Exercise aim = Only one stretch of the data is wanted: the line containing "The logic for", the line containing "### Run script", and every line between them, copied exactly.

= = = = =

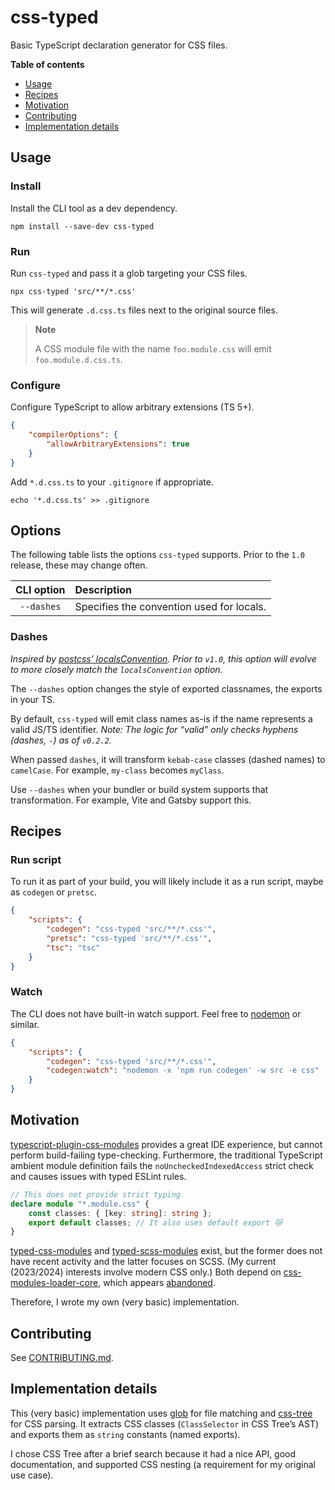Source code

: # css-typed

Basic TypeScript declaration generator for CSS files.

**Table of contents**

- [Usage](#usage)
- [Recipes](#recipes)
- [Motivation](#motivation)
- [Contributing](#contributing)
- [Implementation details](#implementation-details)

## Usage

### Install

Install the CLI tool as a dev dependency.

```shell
npm install --save-dev css-typed
```

### Run

Run `css-typed` and pass it a glob targeting your CSS files.

```shell
npx css-typed 'src/**/*.css'
```

This will generate `.d.css.ts` files next to the original source files.

> **Note**
>
> A CSS module file with the name `foo.module.css` will emit `foo.module.d.css.ts`.

### Configure

Configure TypeScript to allow arbitrary extensions (TS 5+).

```json
{
	"compilerOptions": {
		"allowArbitraryExtensions": true
	}
}
```

Add `*.d.css.ts` to your `.gitignore` if appropriate.

```shell
echo '*.d.css.ts' >> .gitignore
```

## Options

The following table lists the options `css-typed` supports.
Prior to the `1.0` release, these may change often.

| CLI option | Description                               |
| :--------: | :---------------------------------------- |
| `--dashes` | Specifies the convention used for locals. |

### Dashes

_Inspired by [postcss’ localsConvention](https://github.com/madyankin/postcss-modules/tree/master#localsconvention).
Prior to `v1.0`, this option will evolve to more closely match the `localsConvention` option._

The `--dashes` option changes the style of exported classnames, the exports in your TS.

By default, `css-typed` will emit class names as-is if the name represents a valid JS/TS identifier.
_Note: The logic for “valid” only checks hyphens (dashes, `-`) as of `v0.2.2`._

When passed `dashes`, it will transform `kebab-case` classes (dashed names) to `camelCase`.
For example, `my-class` becomes `myClass`.

Use `--dashes` when your bundler or build system supports that transformation.
For example, Vite and Gatsby support this.

## Recipes

### Run script

To run it as part of your build, you will likely include it as a run script, maybe as `codegen` or `pretsc`.

```json
{
	"scripts": {
		"codegen": "css-typed 'src/**/*.css'",
		"pretsc": "css-typed 'src/**/*.css'",
		"tsc": "tsc"
	}
}
```

### Watch

The CLI does not have built-in watch support.
Feel free to [nodemon] or similar.

```json
{
	"scripts": {
		"codegen": "css-typed 'src/**/*.css'",
		"codegen:watch": "nodemon -x 'npm run codegen' -w src -e css"
	}
}
```

[nodemon]: https://www.npmjs.com/package/nodemon

## Motivation

[typescript-plugin-css-modules] provides a great IDE experience, but cannot perform build-failing type-checking.
Furthermore, the traditional TypeScript ambient module definition fails the `noUncheckedIndexedAccess` strict check and causes issues with typed ESLint rules.

```ts
// This does not provide strict typing
declare module "*.module.css" {
	const classes: { [key: string]: string };
	export default classes; // It also uses default export 😿
}
```

[typed-css-modules] and [typed-scss-modules] exist, but the former does not have recent activity and the latter focuses on SCSS.
(My current (2023/2024) interests involve modern CSS only.)
Both depend on [css-modules-loader-core], which appears [abandoned][174].

Therefore, I wrote my own (very basic) implementation.

[typescript-plugin-css-modules]: https://www.npmjs.com/package/typescript-plugin-css-modules
[typed-css-modules]: https://www.npmjs.com/package/typed-css-modules
[typed-scss-modules]: https://www.npmjs.com/package/typed-scss-modules
[css-modules-loader-core]: https://www.npmjs.com/package/css-modules-loader-core
[174]: https://github.com/css-modules/css-modules-loader-core/issues/174

## Contributing

See [CONTRIBUTING.md](./CONTRIBUTING.md).

## Implementation details

This (very basic) implementation uses [glob] for file matching and [css-tree] for CSS parsing.
It extracts CSS classes (`ClassSelector` in CSS Tree’s AST) and exports them as `string` constants (named exports).

I chose CSS Tree after a brief search because it had a nice API, good documentation, and supported CSS nesting (a requirement for my original use case).

[glob]: https://www.npmjs.com/package/glob
[css-tree]: https://www.npmjs.com/package/css-tree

= = = = =

Solution to the problem =
_Note: The logic for “valid” only checks hyphens (dashes, `-`) as of `v0.2.2`._

When passed `dashes`, it will transform `kebab-case` classes (dashed names) to `camelCase`.
For example, `my-class` becomes `myClass`.

Use `--dashes` when your bundler or build system supports that transformation.
For example, Vite and Gatsby support this.

## Recipes

### Run script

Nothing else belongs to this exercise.